## [INSTRUCTIONS TO FOLLOW]
Among the entries, find the lines with the string "label" and copy them.

(Plain-text document sources)
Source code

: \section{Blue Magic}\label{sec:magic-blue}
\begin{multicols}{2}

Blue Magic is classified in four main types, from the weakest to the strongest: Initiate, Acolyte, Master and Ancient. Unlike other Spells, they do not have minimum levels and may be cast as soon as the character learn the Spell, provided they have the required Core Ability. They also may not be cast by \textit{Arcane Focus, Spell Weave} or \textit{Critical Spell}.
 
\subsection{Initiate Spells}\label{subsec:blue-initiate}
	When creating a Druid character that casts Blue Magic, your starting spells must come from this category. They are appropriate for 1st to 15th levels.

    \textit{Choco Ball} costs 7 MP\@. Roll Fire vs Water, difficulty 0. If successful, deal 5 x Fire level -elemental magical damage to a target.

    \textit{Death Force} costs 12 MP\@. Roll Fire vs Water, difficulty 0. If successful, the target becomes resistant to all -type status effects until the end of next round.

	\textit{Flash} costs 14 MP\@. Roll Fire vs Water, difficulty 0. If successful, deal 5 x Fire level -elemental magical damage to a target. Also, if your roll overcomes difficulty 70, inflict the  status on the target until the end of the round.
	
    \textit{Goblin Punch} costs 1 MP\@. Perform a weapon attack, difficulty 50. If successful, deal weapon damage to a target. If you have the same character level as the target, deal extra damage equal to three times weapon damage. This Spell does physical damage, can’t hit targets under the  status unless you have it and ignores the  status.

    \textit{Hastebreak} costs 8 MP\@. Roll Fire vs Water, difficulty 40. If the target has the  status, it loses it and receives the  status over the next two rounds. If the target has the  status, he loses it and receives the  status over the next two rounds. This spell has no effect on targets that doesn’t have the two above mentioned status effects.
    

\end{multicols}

## [RESULT]
: \section{Blue Magic}\label{sec:magic-blue}
\subsection{Initiate Spells}\label{subsec:blue-initiate}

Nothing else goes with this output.